_Aim of the exercise_
Return the lines below that contain the word "imaphatduc".

_Extracted entries_
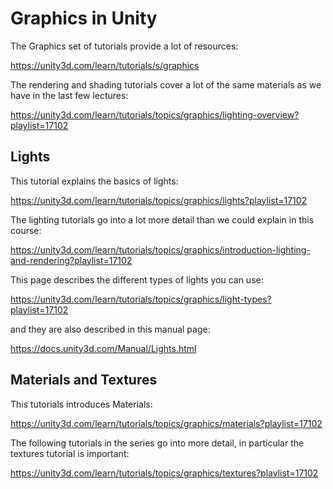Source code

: # Graphics in Unity

The Graphics set of tutorials provide a lot of resources:

https://unity3d.com/learn/tutorials/s/graphics

The rendering and shading tutorials cover a lot of the same materials as we have in the last few lectures:

https://unity3d.com/learn/tutorials/topics/graphics/lighting-overview?playlist=17102

## Lights

This tutorial explains the basics of lights:

https://unity3d.com/learn/tutorials/topics/graphics/lights?playlist=17102

The lighting tutorials go into a lot more detail than we could explain in this course:

https://unity3d.com/learn/tutorials/topics/graphics/introduction-lighting-and-rendering?playlist=17102

This page describes the different types of lights you can use:

https://unity3d.com/learn/tutorials/topics/graphics/light-types?playlist=17102

and they are also described in this manual page:

https://docs.unity3d.com/Manual/Lights.html

## Materials and Textures

This tutorials introduces Materials:

https://unity3d.com/learn/tutorials/topics/graphics/materials?playlist=17102

The following tutorials in the series go into more detail, in particular the textures tutorial is important:

https://unity3d.com/learn/tutorials/topics/graphics/textures?playlist=17102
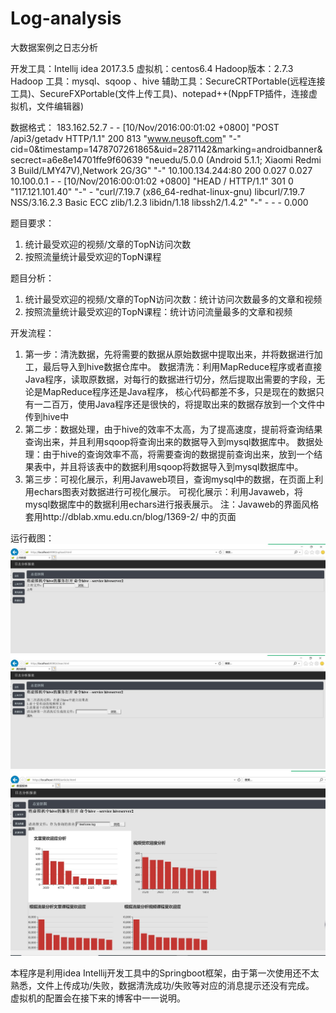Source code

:# Log-analysis
大数据案例之日志分析

开发工具：Intellij idea 2017.3.5
虚拟机：centos6.4
Hadoop版本：2.7.3
Hadoop 工具：mysql、sqoop 、hive
辅助工具：SecureCRTPortable(远程连接工具)、SecureFXPortable(文件上传工具)、notepad++(NppFTP插件，连接虚拟机，文件编辑器)

数据格式：
183.162.52.7 - - [10/Nov/2016:00:01:02 +0800] "POST /api3/getadv HTTP/1.1" 200 813  "www.neusoft.com" "-"  cid=0&timestamp=1478707261865&uid=2871142&marking=androidbanner&secrect=a6e8e14701ffe9f60639  "neuedu/5.0.0 (Android 5.1.1; Xiaomi Redmi 3 Build/LMY47V),Network 2G/3G" "-"  10.100.134.244:80 200 0.027 0.027
10.100.0.1 - - [10/Nov/2016:00:01:02 +0800] "HEAD / HTTP/1.1" 301 0 "117.121.101.40" "-" - "curl/7.19.7 (x86_64-redhat-linux-gnu) libcurl/7.19.7 NSS/3.16.2.3 Basic ECC zlib/1.2.3 libidn/1.18 libssh2/1.4.2" "-" - - - 0.000

题目要求：
  1. 统计最受欢迎的视频/文章的TopN访问次数
  2. 按照流量统计最受欢迎的TopN课程
  
题目分析：
  1. 统计最受欢迎的视频/文章的TopN访问次数：统计访问次数最多的文章和视频
  2. 按照流量统计最受欢迎的TopN课程：统计访问流量最多的文章和视频
  
开发流程：
  1. 第一步：清洗数据，先将需要的数据从原始数据中提取出来，并将数据进行加工，最后导入到hive数据仓库中。
       数据清洗：利用MapReduce程序或者直接Java程序，读取原数据，对每行的数据进行切分，然后提取出需要的字段，无论是MapReduce程序还是Java程序，               核心代码都差不多，只是现在的数据只有一二百万，使用Java程序还是很快的，将提取出来的数据存放到一个文件中传到hive中
  2. 第二步：数据处理，由于hive的效率不太高，为了提高速度，提前将查询结果查询出来，并且利用sqoop将查询出来的数据导入到mysql数据库中。
       数据处理：由于hive的查询效率不高，将需要查询的数据提前查询出来，放到一个结果表中，并且将该表中的数据利用sqoop将数据导入到mysql数据库中。
  3. 第三步：可视化展示，利用Javaweb项目，查询mysql中的数据，在页面上利用echars图表对数据进行可视化展示。
       可视化展示：利用Javaweb，将mysql数据库中的数据利用echars进行报表展示。
        注：Javaweb的界面风格套用http://dblab.xmu.edu.cn/blog/1369-2/ 中的页面
 
 运行截图：
 ![](images/2.jpg)
 ![](images/3.jpg)
 ![](images/1.jpg)
 
本程序是利用idea Intellij开发工具中的Springboot框架，由于第一次使用还不太熟悉，文件上传成功/失败，数据清洗成功/失败等对应的消息提示还没有完成。
虚拟机的配置会在接下来的博客中一一说明。
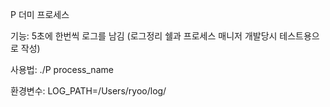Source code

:P
더미 프로세스

기능: 5초에 한번씩 로그를 남김 
(로그정리 쉘과 프로세스 매니저 개발당시 테스트용으로 작성) 

사용법: 
./P process_name

환경변수: 
LOG_PATH=/Users/ryoo/log/
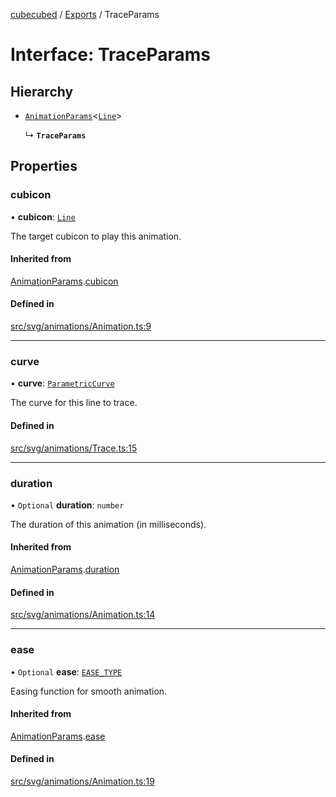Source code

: [cubecubed](/reference/README.md) / [Exports](/reference/modules.md) / TraceParams

# Interface: TraceParams

## Hierarchy

- [`AnimationParams`](/reference/interfaces/AnimationParams.md)<[`Line`](/reference/classes/Line.md)\>

  ↳ **`TraceParams`**

## Properties

### cubicon

• **cubicon**: [`Line`](/reference/classes/Line.md)

The target cubicon to play this animation.

#### Inherited from

[AnimationParams](/reference/interfaces/AnimationParams.md).[cubicon](/reference/interfaces/AnimationParams.md#cubicon)

#### Defined in

[src/svg/animations/Animation.ts:9](https://github.com/imaphatduc/cubecubed/blob/ec15a85/src/svg/animations/Animation.ts#L9)

___

### curve

• **curve**: [`ParametricCurve`](/reference/classes/ParametricCurve.md)

The curve for this line to trace.

#### Defined in

[src/svg/animations/Trace.ts:15](https://github.com/imaphatduc/cubecubed/blob/ec15a85/src/svg/animations/Trace.ts#L15)

___

### duration

• `Optional` **duration**: `number`

The duration of this animation (in milliseconds).

#### Inherited from

[AnimationParams](/reference/interfaces/AnimationParams.md).[duration](/reference/interfaces/AnimationParams.md#duration)

#### Defined in

[src/svg/animations/Animation.ts:14](https://github.com/imaphatduc/cubecubed/blob/ec15a85/src/svg/animations/Animation.ts#L14)

___

### ease

• `Optional` **ease**: [`EASE_TYPE`](/reference/types/EASE_TYPE.md)

Easing function for smooth animation.

#### Inherited from

[AnimationParams](/reference/interfaces/AnimationParams.md).[ease](/reference/interfaces/AnimationParams.md#ease)

#### Defined in

[src/svg/animations/Animation.ts:19](https://github.com/imaphatduc/cubecubed/blob/ec15a85/src/svg/animations/Animation.ts#L19)
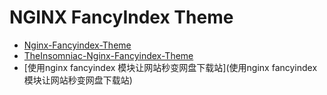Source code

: NGINX FancyIndex Theme
===

- [Nginx-Fancyindex-Theme](https://github.com/TheInsomniac/Nginx-Fancyindex-Theme)
- [TheInsomniac-Nginx-Fancyindex-Theme](https://gitee.com/8ox86/TheInsomniac-Nginx-Fancyindex-Theme)
- [使用nginx fancyindex 模块让网站秒变网盘下载站](使用nginx fancyindex 模块让网站秒变网盘下载站)

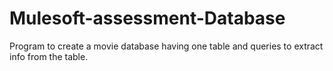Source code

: # Mulesoft-assessment-Database
Program to create a movie database having one table and queries to extract info from the table.
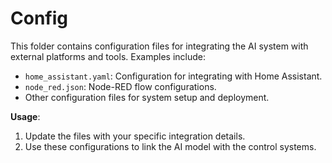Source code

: # Config

This folder contains configuration files for integrating the AI system with external platforms and tools. Examples include:

- `home_assistant.yaml`: Configuration for integrating with Home Assistant.
- `node_red.json`: Node-RED flow configurations.
- Other configuration files for system setup and deployment.

**Usage**:
1. Update the files with your specific integration details.
2. Use these configurations to link the AI model with the control systems.
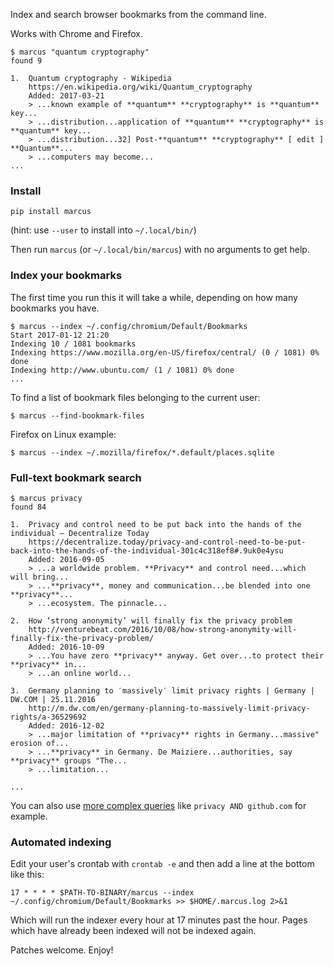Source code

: Index and search browser bookmarks from the command line.

Works with Chrome and Firefox.

	$ marcus "quantum cryptography"
	found 9

	1. 	Quantum cryptography - Wikipedia
		https://en.wikipedia.org/wiki/Quantum_cryptography
		Added: 2017-03-21
		> ...known example of **quantum** **cryptography** is **quantum** key...
		> ...distribution...application of **quantum** **cryptography** is **quantum** key...
		> ...distribution...32] Post-**quantum** **cryptography** [ edit ] **Quantum**...
		> ...computers may become...
	...

### Install

	pip install marcus

(hint: use `--user` to install into `~/.local/bin/`)

Then run `marcus` (or `~/.local/bin/marcus`) with no arguments to get help.

### Index your bookmarks

The first time you run this it will take a while, depending on how many bookmarks you have.

	$ marcus --index ~/.config/chromium/Default/Bookmarks
	Start 2017-01-12 21:20
	Indexing 10 / 1081 bookmarks
	Indexing https://www.mozilla.org/en-US/firefox/central/ (0 / 1081) 0% done
	Indexing http://www.ubuntu.com/ (1 / 1081) 0% done
	...

To find a list of bookmark files belonging to the current user:

	$ marcus --find-bookmark-files

Firefox on Linux example:

	$ marcus --index ~/.mozilla/firefox/*.default/places.sqlite

### Full-text bookmark search

	$ marcus privacy
	found 84
	
	1. 	Privacy and control need to be put back into the hands of the individual – Decentralize Today
		https://decentralize.today/privacy-and-control-need-to-be-put-back-into-the-hands-of-the-individual-301c4c318ef8#.9uk0e4ysu
		Added: 2016-09-05
		> ...a worldwide problem. **Privacy** and control need...which will bring...
		> ...**privacy**, money and communication...be blended into one **privacy**...
		> ...ecosystem. The pinnacle...
	
	2. 	How ‘strong anonymity’ will finally fix the privacy problem
		http://venturebeat.com/2016/10/08/how-strong-anonymity-will-finally-fix-the-privacy-problem/
		Added: 2016-10-09
		> ...You have zero **privacy** anyway. Get over...to protect their **privacy** in...
		> ...an online world...
	
	3. 	Germany planning to ′massively′ limit privacy rights | Germany | DW.COM | 25.11.2016
		http://m.dw.com/en/germany-planning-to-massively-limit-privacy-rights/a-36529692
		Added: 2016-12-02
		> ...major limitation of **privacy** rights in Germany...massive" erosion of...
		> ...**privacy** in Germany. De Maiziere...authorities, say **privacy** groups "The...
		> ...limitation...
	
	...

You can also use [more complex queries](https://whoosh.readthedocs.io/en/latest/querylang.html) like `privacy AND github.com` for example.

### Automated indexing

Edit your user's crontab with `crontab -e` and then add a line at the bottom like this:

	17 * * * * $PATH-TO-BINARY/marcus --index ~/.config/chromium/Default/Bookmarks >> $HOME/.marcus.log 2>&1

Which will run the indexer every hour at 17 minutes past the hour. Pages which have already been indexed will not be indexed again.

Patches welcome. Enjoy!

_Solution to this task_
[src/svg/animations/Animation.ts:9](https://github.com/imaphatduc/cubecubed/blob/ec15a85/src/svg/animations/Animation.ts#L9)
[src/svg/animations/Trace.ts:15](https://github.com/imaphatduc/cubecubed/blob/ec15a85/src/svg/animations/Trace.ts#L15)
[src/svg/animations/Animation.ts:14](https://github.com/imaphatduc/cubecubed/blob/ec15a85/src/svg/animations/Animation.ts#L14)
[src/svg/animations/Animation.ts:19](https://github.com/imaphatduc/cubecubed/blob/ec15a85/src/svg/animations/Animation.ts#L19)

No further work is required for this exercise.